Alright little man, this week your mamma is ready. Not because I want you out of me and can't take anymore but because the anticipation is killing me. I don't know when I will go into labor, how I will go into labor, where I will be, where your daddy will be, if he will make it home in time to take me to the hospital or if I will have to find another way to get there, how labor will go...I know nothing and that drives me insane. The other reason I am ready is because I keep day dreaming about those first moments after your birth. I can just close my eyes and almost picture you laying on my chest moments after coming into this whole new world. I can see you adjusting to breathing air and squinting and frowning from the bright light of this new place. I truly cannot wait for all of that. I cannot wait to meet you and see you and just hold you in my arms. There is no way for me to describe how much love I have for you already…and I haven’t even met you.

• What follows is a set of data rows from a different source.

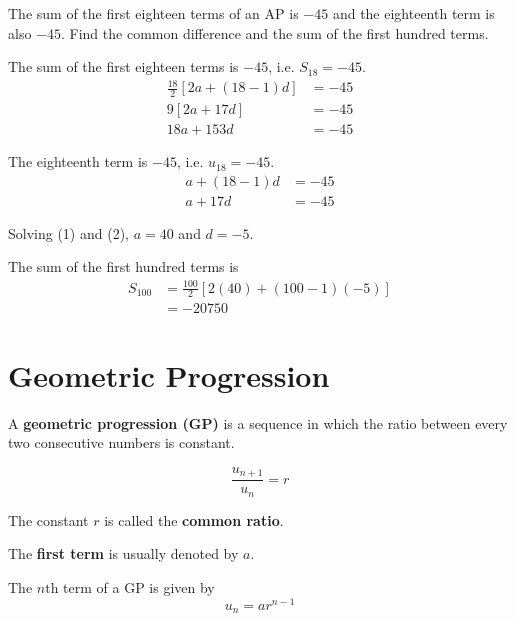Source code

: \documentclass[11pt,a4paper]{book}
\begin{document}
\begin{example}

The sum of the first eighteen terms of an AP is $-45$ and the eighteenth term is also $-45$. Find the common difference and the sum of the first hundred terms.

\Solution

The sum of the first eighteen terms is $-45$, i.e. $S_{18}=-45$.
\begin{align*}
\frac{18}{2}\left[2a+\left(18-1\right)d\right] & =-45\\
9\left[2a+17d\right] & =-45\\
18a+153d & =-45\tag{1}
\end{align*}

The eighteenth term is $-45$, i.e. $u_{18}=-45$.
\begin{align*}
a+\left(18-1\right)d & =-45\\
a+17d & =-45\tag{2}
\end{align*}

Solving (1) and (2), $a=40$ and $d=-5$.

The sum of the first hundred terms is
\begin{align*}
S_{100} & =\frac{100}{2}\left[2\left(40\right)+\left(100-1\right)\left(-5\right)\right]\\
 & =-20750
\end{align*}

\end{example}

\section{Geometric Progression}

\begin{tcolorbox}[colback=blue!5, colframe=black, boxrule=.4pt, sharpish corners]

A \textbf{geometric progression (GP)} is a sequence in which the ratio
between every two consecutive numbers is constant.

\[
\frac{u_{n+1}}{u_{n}}=r
\]

The constant $r$ is called the \textbf{common ratio}.

\medskip{}

The \textbf{first term} is usually denoted by $a$.

\medskip{}

The $n\text{th}$ term of a GP is given by
\[
u_{n}=ar^{n-1}
\]
\end{tcolorbox}
\end{document}
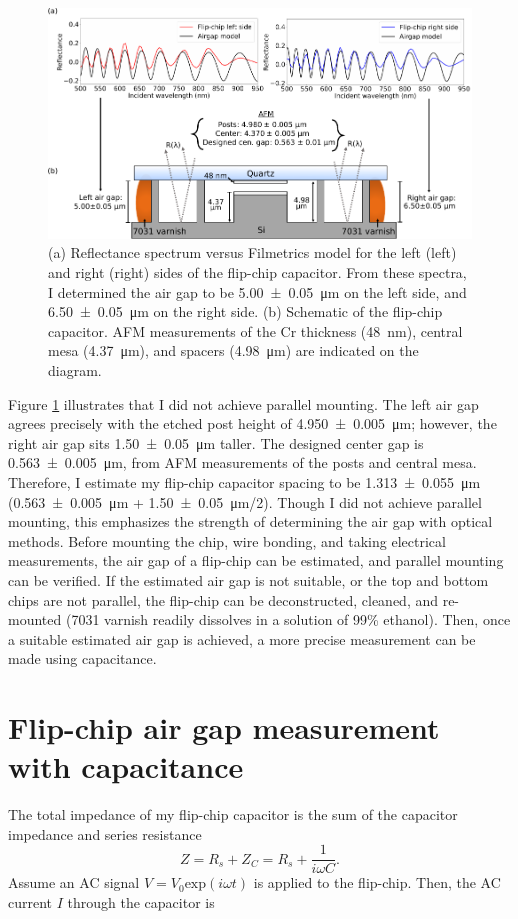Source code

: \documentclass[double,12pt,1in,seploa]{beavtex}
\let\Oldsection\section
\renewcommand{\section}{\FloatBarrier\Oldsection}
\begin{document}
\begin{figure}
    \includegraphics[width = 1\textwidth]{Flip-chip capacitor reflectance summary.pdf}
    \caption{(a) Reflectance spectrum versus Filmetrics model for the left (left) and right (right) sides of the flip-chip capacitor. From these spectra, I determined the air gap to be \SI{5.00(5)}{\micro\meter} on the left side, and \SI{6.50(5)}{\micro\meter} on the right side. (b) Schematic of the flip-chip capacitor. AFM measurements of the Cr thickness (\SI{48}{\nano\meter}), central mesa (\SI{4.37}{\micro\meter}), and spacers (\SI{4.98}{\micro\meter}) are indicated on the diagram.}
    \label{FCCap Ref Summ}
\end{figure}
Figure \ref{FCCap Ref Summ} illustrates that I did not achieve parallel mounting. The left air gap agrees precisely with the etched post height of \SI{4.950(5)}{\micro\meter}; however, the right air gap sits \SI{1.50(5)}{\micro\meter} taller. The designed center gap is \SI{0.563(5)}{\micro\meter}, from AFM measurements of the posts and central mesa. Therefore, I estimate my flip-chip capacitor spacing to be \SI{1.313(55)}{\micro\meter} (\SI{0.563(5)}{\micro\meter} + \SI{1.50(5)}{\micro\meter}/2). Though I did not achieve parallel mounting, this emphasizes the strength of determining the air gap with optical methods. Before mounting the chip, wire bonding, and taking electrical measurements, the air gap of a flip-chip can be estimated, and parallel mounting can be verified. If the estimated air gap is not suitable, or the top and bottom chips are not parallel, the flip-chip can be deconstructed, cleaned, and re-mounted (7031 varnish readily dissolves in a solution of 99\% ethanol). Then, once a suitable estimated air gap is achieved, a more precise measurement can be made using capacitance.


\section{Flip-chip air gap measurement with capacitance}
The total impedance of my flip-chip capacitor is the sum of the capacitor impedance and series resistance
\begin{equation}
    Z = R_s + Z_C = R_s + \frac{1}{i\omega C}.
\end{equation}
Assume an AC signal $V = V_0 \mathrm{exp}(i\omega t)$ is applied to the flip-chip. Then, the AC current $I$ through the capacitor is 
\end{document}
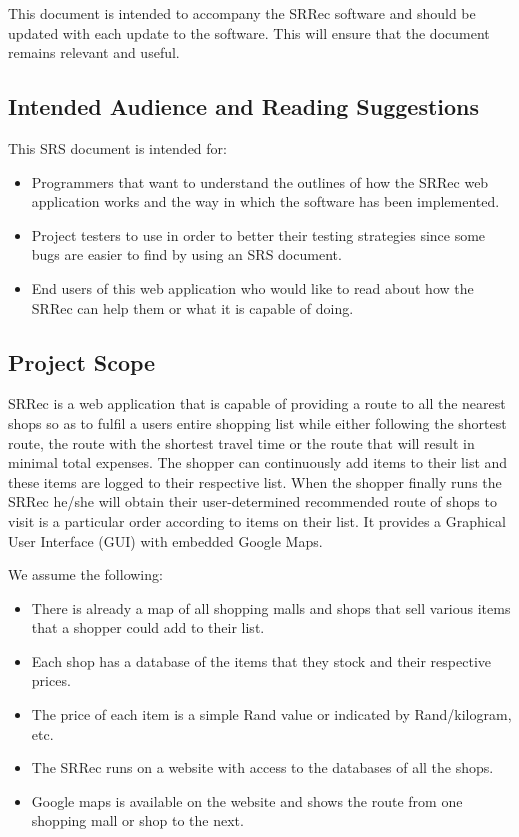 \documentclass[10pt, a4paper, onecolumn]{scrartcl}
\begin{document}
		This document is intended to accompany the SRRec software and should be updated with each update to the software. This will ensure that the document remains relevant and useful.
		
		\subsection{Intended Audience and Reading Suggestions}
		
		This SRS document is intended for:
		\begin{itemize}
			\item Programmers that want to understand the outlines of how the SRRec web application works and the way in which the software has been implemented.
			\item Project testers to use in order to better their testing strategies since some bugs are easier to find by using an SRS document.
			\item End users of this web application who would like to read about how the SRRec can help them or what it is capable of doing.
		\end{itemize}
		
		\subsection{Project Scope}
		
		SRRec is a web application that is capable of providing a route to all the nearest shops so as to fulfil a users entire shopping list while either following the shortest route, the route with the shortest travel time or the route that will result in minimal total expenses. The shopper can continuously add items to their list and these items are logged to their respective list. When the shopper finally runs the SRRec he/she will obtain their user-determined recommended route of shops to visit is a particular order according to items on their list. It provides a Graphical User Interface (GUI) with embedded Google Maps.
		
		We assume the following:
		\begin{itemize}
			\item There is already a map of all shopping malls and shops that sell various items that a shopper could add to their list.
			\item Each shop has a database of the items that they stock and their respective prices.
			\item The price of each item is a simple Rand value or indicated by Rand/kilogram, etc.
			\item The SRRec runs on a website with access to the databases of all the shops.
			\item Google maps is available on the website and shows the route from one shopping mall or shop to the next.
		\end{itemize}
		
\end{document}

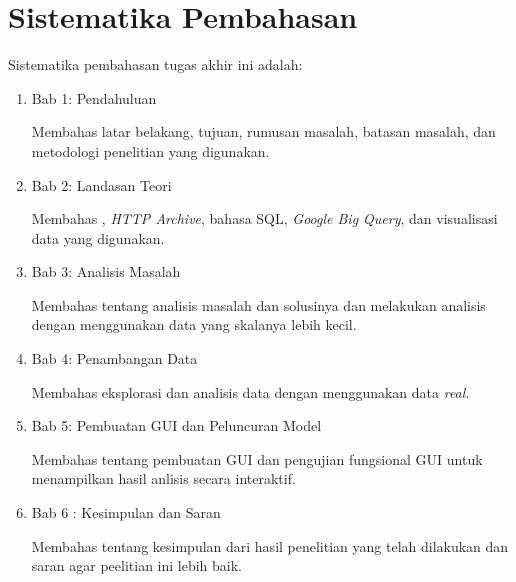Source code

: \section{Sistematika Pembahasan}
\label{sec:sispem}
Sistematika pembahasan tugas akhir ini adalah:
\begin{enumerate}
    \item Bab 1: Pendahuluan
   
    Membahas latar belakang, tujuan, rumusan masalah, batasan masalah, dan metodologi penelitian yang digunakan.
    
    \item Bab 2: Landasan Teori

    Membahas \web, \textit{HTTP Archive}, bahasa SQL, \textit{Google Big Query}, dan visualisasi data yang digunakan.

    \item Bab 3: Analisis Masalah

    Membahas tentang analisis masalah dan solusinya dan melakukan analisis dengan menggunakan data yang skalanya lebih kecil.

    \item Bab 4: Penambangan Data
    
    Membahas eksplorasi dan analisis data dengan menggunakan data \textit{real}.

    \item Bab 5: Pembuatan GUI dan Peluncuran Model

    Membahas tentang pembuatan GUI dan pengujian fungsional GUI untuk menampilkan hasil anlisis secara interaktif.

    \item Bab 6 : Kesimpulan dan Saran

    Membahas tentang kesimpulan dari hasil penelitian yang telah dilakukan dan saran agar peelitian ini lebih baik.
\end{enumerate}

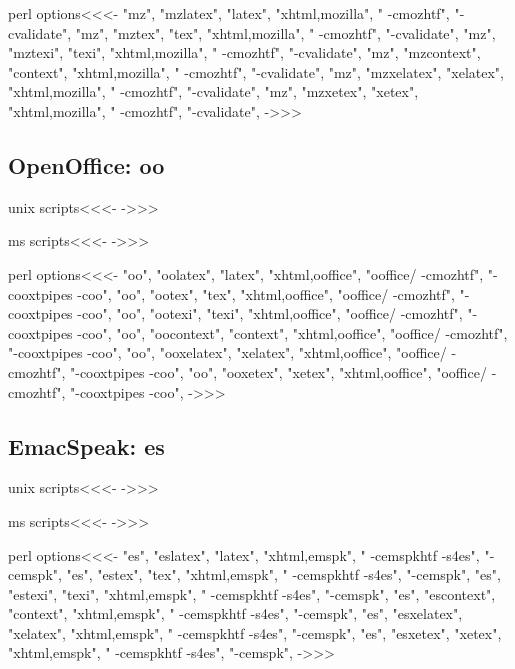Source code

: \documentclass{article}
\begin{document}
\<perl options\><<<-
 "mz", "mzlatex",   "latex",   "xhtml,mozilla", " -cmozhtf",  "-cvalidate",
 "mz", "mztex",     "tex",     "xhtml,mozilla", " -cmozhtf",  "-cvalidate",
 "mz", "mztexi",    "texi",    "xhtml,mozilla", " -cmozhtf",  "-cvalidate",
 "mz", "mzcontext", "context", "xhtml,mozilla", " -cmozhtf",  "-cvalidate",
 "mz", "mzxelatex", "xelatex",   "xhtml,mozilla", " -cmozhtf",  "-cvalidate",
 "mz", "mzxetex",   "xetex",     "xhtml,mozilla", " -cmozhtf",  "-cvalidate",
->>>


\subsection{OpenOffice: oo}

\<unix scripts\><<<-
->>>

\<ms scripts\><<<-
->>>


\<perl options\><<<-
 "oo", "oolatex",   "latex",   "xhtml,ooffice", "ooffice/\! -cmozhtf",  "-cooxtpipes -coo",
 "oo", "ootex",     "tex",     "xhtml,ooffice", "ooffice/\! -cmozhtf",  "-cooxtpipes -coo",
 "oo", "ootexi",    "texi",    "xhtml,ooffice", "ooffice/\! -cmozhtf",  "-cooxtpipes -coo",
 "oo", "oocontext", "context", "xhtml,ooffice", "ooffice/\! -cmozhtf",  "-cooxtpipes -coo",
 "oo", "ooxelatex",   "xelatex",   "xhtml,ooffice", "ooffice/\! -cmozhtf",  "-cooxtpipes -coo",
 "oo", "ooxetex",     "xetex",     "xhtml,ooffice", "ooffice/\! -cmozhtf",  "-cooxtpipes -coo",
->>>





\subsection{EmacSpeak: es}

\<unix scripts\><<<-
->>>

\<ms scripts\><<<-
->>>


\<perl options\><<<-
 "es", "eslatex",   "latex",   "xhtml,emspk", " -cemspkhtf -s4es",  "-cemspk",
 "es", "estex",     "tex",     "xhtml,emspk", " -cemspkhtf -s4es",  "-cemspk",
 "es", "estexi",    "texi",    "xhtml,emspk", " -cemspkhtf -s4es",  "-cemspk",
 "es", "escontext", "context", "xhtml,emspk", " -cemspkhtf -s4es",  "-cemspk",
 "es", "esxelatex",   "xelatex",   "xhtml,emspk", " -cemspkhtf -s4es",  "-cemspk",
 "es", "esxetex",     "xetex",     "xhtml,emspk", " -cemspkhtf -s4es",  "-cemspk",
->>>
\end{document}
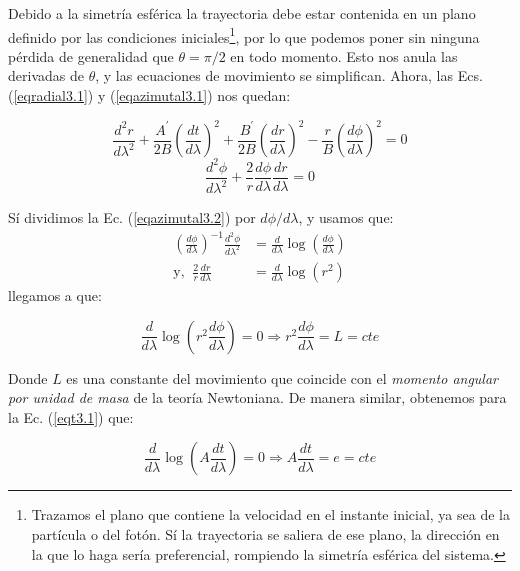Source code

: Debido a la simetría esférica la trayectoria debe estar contenida en un plano definido por las condiciones iniciales\footnote{Trazamos el plano que contiene la velocidad en el instante inicial, ya sea de la partícula o del fotón. Sí la trayectoria se saliera de ese plano, la dirección en la que lo haga sería preferencial, rompiendo la simetría esférica del sistema.}, por lo que podemos poner sin ninguna pérdida de generalidad que $\theta=\pi/2$ en todo momento. Esto nos anula las derivadas de $\theta$, y las ecuaciones de movimiento se simplifican. Ahora, las Ecs. (\ref{eqradial3.1}) y (\ref{eqazimutal3.1}) nos quedan:

\begin{equation}
    \frac{d^2 r}{d \lambda^2} + \frac{A^\prime}{2B} \left(\frac{d t}{d \lambda}\right)^2 + \frac{B^\prime}{2B} \left(\frac{d r}{d \lambda}\right)^2 -  \frac{r}{B} \left(\frac{d \phi}{d \lambda}\right)^2 = 0
\label{eqradial3.2}
\end{equation}
\begin{equation}
    \frac{d^2 \phi}{d \lambda^2} + \frac{2}{r} \frac{d \phi}{d \lambda} \frac{d r}{d \lambda}= 0
\label{eqazimutal3.2}
\end{equation}

Sí dividimos la Ec. (\ref{eqazimutal3.2}) por $d\phi/d\lambda$, y usamos que:
\begin{equation}
\begin{split}
    \left(\frac{d\phi}{d\lambda}\right)^{-1} \frac{d^2\phi}{d\lambda^2} &= \frac{d}{d\lambda} \log{\left(\frac{d\phi}{d\lambda}\right)}\\
    \text{y, }\ \frac{2}{r} \frac{dr}{d\lambda} &= \frac{d}{d\lambda}\log{(r^2)}
\end{split}
\end{equation}
llegamos a que:

\begin{equation}
    \frac{d}{d\lambda}\log{\left(r^2\frac{d\phi}{d\lambda}\right)}=0 \Rightarrow r^2 \frac{d\phi}{d\lambda} = L = cte
\label{eqL}
\end{equation}

Donde $L$ es una constante del movimiento que coincide con el \textit{momento angular por unidad de masa} de la teoría Newtoniana. De manera similar, obtenemos para la Ec. (\ref{eqt3.1}) que:

\begin{equation}
    \frac{d}{d\lambda}\log{\left(A\frac{dt}{d\lambda}\right)}=0 \Rightarrow A \frac{dt}{d\lambda} = e = cte
\label{eqe}
\end{equation}


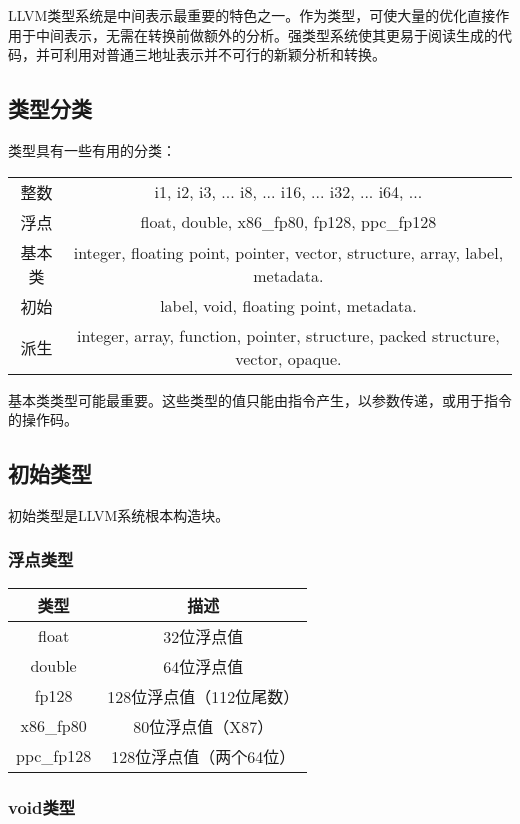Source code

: \documentclass[12pt,a4paper]{article}
\begin{document}
{LLVM类型系统是中间表示最重要的特色之一。作为类型，可使大量的优化直接作用于中间表示，无需在转换前做额外的分析。强类型系统使其更易于阅读生成的代码，并可利用对普通三地址表示并不可行的新颖分析和转换。

\subsection{类型分类}

类型具有一些有用的分类：

\begin{tabular}{|c|c|}
\hline
整数 & i1, i2, i3, ... i8, ... i16, ... i32, ... i64, ... \\
浮点 & float, double, x86\_fp80, fp128, ppc\_fp128 \\
基本类 & integer, floating point, pointer, vector, structure, array, label, metadata. \\
初始 & label, void, floating point, metadata. \\
派生 & integer, array, function, pointer, structure, packed structure, vector, opaque. \\
\hline
\end{tabular}

基本类类型可能最重要。这些类型的值只能由指令产生，以参数传递，或用于指令的操作码。

\subsection{初始类型}

初始类型是LLVM系统根本构造块。

\subsubsection{浮点类型}

\begin{tabular}{|c|c|}
\hline
类型 & 描述 \\ \hline
float & 32位浮点值 \\ \hline
double & 64位浮点值 \\ \hline
fp128 & 128位浮点值（112位尾数） \\ \hline
x86\_fp80 & 80位浮点值（X87） \\ \hline
ppc\_fp128 & 128位浮点值（两个64位） \\ \hline
\end{tabular}

\subsubsection{void类型}

}
\end{document}
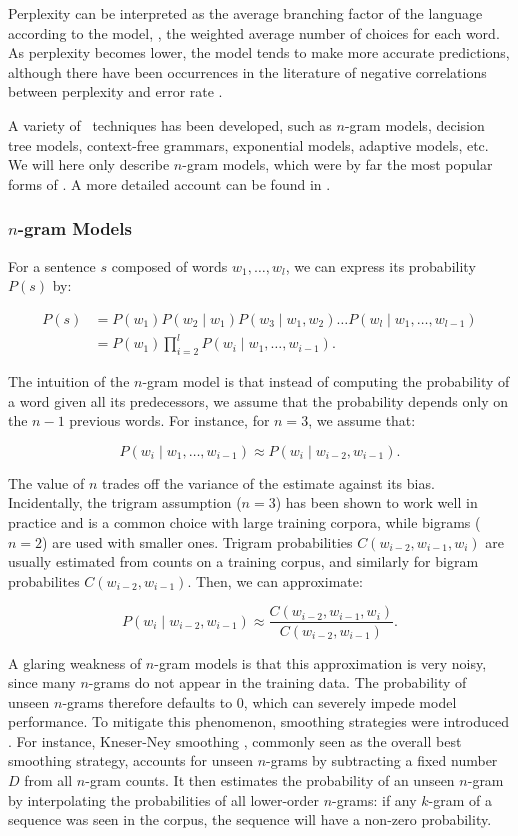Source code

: Perplexity can be interpreted as the average branching factor of the language according to the model, \ie, the weighted average number of choices for each word. As perplexity becomes lower, the model tends to make more accurate predictions, although there have been occurrences in the literature of negative correlations between perplexity and error rate \citep{chen1998evaluation}.

A variety of \slm\ techniques has been developed, such as $n$-gram models, decision tree models, context-free grammars, exponential models, adaptive models, etc. We will here only describe $n$-gram models, which were by far the most popular forms of \slm . A more detailed account can be found in \citet{rosenfeld2000two}. 

\subsubsection{$n$-gram Models}
For a sentence $s$ composed of words $w_1, \dots, w_l$, we can express its probability $P(s)$ by:

\begin{align*}
    P(s)    & = P(w_1) P(w_2 \mid w_1) P(w_3 \mid w_1, w_2) \dots P(w_l \mid w_1, \dots, w_{l-1}) \\
            & = P(w_1) \prod_{i=2}^l P(w_i \mid w_1, \dots, w_{i-1}) .
\end{align*}

The intuition of the $n$-gram model is that instead of computing the probability of a word given all its predecessors, we assume that the probability depends only on the $n-1$ previous words. For instance, for $n=3$, we assume that:

\[ P(w_i \mid w_1, \dots, w_{i-1}) \approx P(w_i \mid w_{i-2}, w_{i-1}) . \]

The value of $n$ trades off the variance of the estimate against its bias. Incidentally, the trigram assumption ($n=3$) has been shown to work well in practice \citep{goodman2001bit} and is a common choice with large training corpora, while bigrams ($n=2$) are used with smaller ones. Trigram probabilities $C(w_{i-2}, w_{i-1}, w_i)$ are usually estimated from counts on a training corpus, and similarly for bigram probabilites $C(w_{i-2}, w_{i-1})$. Then, we can approximate:

\[ P(w_i \mid w_{i-2}, w_{i-1}) \approx \frac{C(w_{i-2}, w_{i-1}, w_i)}{C(w_{i-2}, w_{i-1})} . \]

A glaring weakness of $n$-gram models is that this approximation is very noisy, since many $n$-grams do not appear in the training data. The probability of unseen $n$-grams therefore defaults to 0, which can severely impede model performance. To mitigate this phenomenon, smoothing strategies were introduced \citep{chen2000survey}. For instance, Kneser-Ney smoothing \citep{kneser1995improved}, commonly seen as the overall best smoothing strategy, accounts for unseen $n$-grams by subtracting a fixed number $D$ from all $n$-gram counts. It then estimates the probability of an unseen $n$-gram by interpolating the probabilities of all lower-order $n$-grams: if any $k$-gram of a sequence was seen in the corpus, the sequence will have a non-zero probability.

Chances are you will make it to 40 weeks and I am worrying now for nothing but there is a chance you can come early...like any day early. It’s that that scares me. Personally, I think you will be right on time or late. You are a slug a total lazy slug so I don't see you coming out early. I think making your debut would require far too much effort on your party and you are going to post up in these tight quarters for as long as you possibly can. I mean think about it, once you get out there will be no more pumpkin pie, jalapenos, tuna sandwiches, fruit snacks...none of that goodness that I am feeding you now. Why would you want to give up a warm, comfy home that also allows you to sample all the goodies your piggy mommy is eating?
My next appointment is Monday. We are going to get an idea of how big you are and if mommy is dilated at all. Maybe then we will see if your time to vacate is coming!